Aftershocks shake Alaskans
ANCHORAGE, Alaska — Chris Riekena was driving his 7-year-old son to school when his car started acting up. As he pulled over, he realized the problem wasn’t his car — it was a huge earthquake.
Riekena turned around to calm his son in the back seat and when he looked forward again, the road ahead of him was sinking into the earth. He pulled his son out of the car as light poles along the road swayed.
By the time the shaking stopped Friday, the car just in front of his on the freeway was marooned on an island of asphalt with a huge chasm on both sides.
“It was probably a good 30 to 40 seconds of slowmotion disaster,” said Riekena, an engineer with the Alaska Department of Transportation who later returned to the site for his job.
“Thankfully I pulled over when I did,” he said. “I’ve walked around the site enough over the last few hours that I’ve replayed that a few times.”

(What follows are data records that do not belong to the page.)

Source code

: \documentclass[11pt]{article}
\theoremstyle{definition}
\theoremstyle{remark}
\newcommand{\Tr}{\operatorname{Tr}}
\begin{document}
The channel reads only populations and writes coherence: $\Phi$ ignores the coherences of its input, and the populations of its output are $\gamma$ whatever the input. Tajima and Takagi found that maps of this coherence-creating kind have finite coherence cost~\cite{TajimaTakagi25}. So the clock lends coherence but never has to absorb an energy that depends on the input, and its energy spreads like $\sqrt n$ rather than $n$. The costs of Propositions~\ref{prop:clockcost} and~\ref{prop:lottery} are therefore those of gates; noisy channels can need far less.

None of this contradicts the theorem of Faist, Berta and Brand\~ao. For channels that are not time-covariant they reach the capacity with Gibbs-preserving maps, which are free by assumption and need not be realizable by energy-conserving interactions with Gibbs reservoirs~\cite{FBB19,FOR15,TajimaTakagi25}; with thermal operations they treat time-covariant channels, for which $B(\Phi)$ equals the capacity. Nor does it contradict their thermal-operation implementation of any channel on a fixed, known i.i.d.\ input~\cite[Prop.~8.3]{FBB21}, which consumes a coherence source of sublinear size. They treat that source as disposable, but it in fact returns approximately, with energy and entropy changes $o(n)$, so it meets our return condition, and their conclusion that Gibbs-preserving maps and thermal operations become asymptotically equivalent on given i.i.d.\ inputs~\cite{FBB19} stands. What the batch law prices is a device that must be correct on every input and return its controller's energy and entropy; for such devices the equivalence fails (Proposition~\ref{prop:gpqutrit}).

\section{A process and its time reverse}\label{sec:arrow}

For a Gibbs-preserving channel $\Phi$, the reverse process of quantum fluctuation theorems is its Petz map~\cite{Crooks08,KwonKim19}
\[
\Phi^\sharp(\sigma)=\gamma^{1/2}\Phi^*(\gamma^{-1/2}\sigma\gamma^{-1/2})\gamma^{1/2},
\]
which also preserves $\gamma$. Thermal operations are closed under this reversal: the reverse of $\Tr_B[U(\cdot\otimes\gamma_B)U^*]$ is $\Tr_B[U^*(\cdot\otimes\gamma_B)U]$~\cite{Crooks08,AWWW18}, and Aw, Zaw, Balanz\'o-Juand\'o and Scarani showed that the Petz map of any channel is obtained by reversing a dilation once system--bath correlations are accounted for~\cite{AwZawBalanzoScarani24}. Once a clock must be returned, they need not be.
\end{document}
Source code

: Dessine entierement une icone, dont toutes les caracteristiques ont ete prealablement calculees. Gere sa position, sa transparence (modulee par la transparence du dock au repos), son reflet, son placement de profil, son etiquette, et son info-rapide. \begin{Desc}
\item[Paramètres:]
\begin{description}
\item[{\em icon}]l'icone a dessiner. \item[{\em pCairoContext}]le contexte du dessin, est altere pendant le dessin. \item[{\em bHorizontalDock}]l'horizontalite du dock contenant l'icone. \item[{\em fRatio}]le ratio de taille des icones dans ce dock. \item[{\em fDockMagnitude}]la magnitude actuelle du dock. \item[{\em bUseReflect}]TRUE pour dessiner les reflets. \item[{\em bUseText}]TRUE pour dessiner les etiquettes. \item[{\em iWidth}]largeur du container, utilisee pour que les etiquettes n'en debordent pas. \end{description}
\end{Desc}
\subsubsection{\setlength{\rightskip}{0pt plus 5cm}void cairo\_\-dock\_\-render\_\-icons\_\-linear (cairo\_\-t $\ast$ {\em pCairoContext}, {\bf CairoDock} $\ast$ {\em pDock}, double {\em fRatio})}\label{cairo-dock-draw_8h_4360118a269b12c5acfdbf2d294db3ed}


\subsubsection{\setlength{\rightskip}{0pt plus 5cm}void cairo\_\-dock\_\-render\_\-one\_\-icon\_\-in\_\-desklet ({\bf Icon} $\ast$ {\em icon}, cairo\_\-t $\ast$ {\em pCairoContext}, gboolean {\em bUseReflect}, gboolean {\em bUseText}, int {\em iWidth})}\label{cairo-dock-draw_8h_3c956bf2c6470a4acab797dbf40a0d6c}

Back-to-back earthquakes measuring 7.0 and 5.7 cracked highways and rocked buildings Friday in Anchorage and the surrounding area, sending people running into the streets and briefly triggering a tsunami warning for islands and coastal areas south of the city.
No tsunami arrived, and there were no reports of deaths or serious injuries.
Aftershocks Saturday continued to fray nerves. U.S. Geological Survey Geophysicist Paul Caruso said there have been 545 aftershocks, including the 5.7 magnitude shaker that came almost immediately after Friday’s big quake. Eleven have had magnitudes of 4.5 or greater.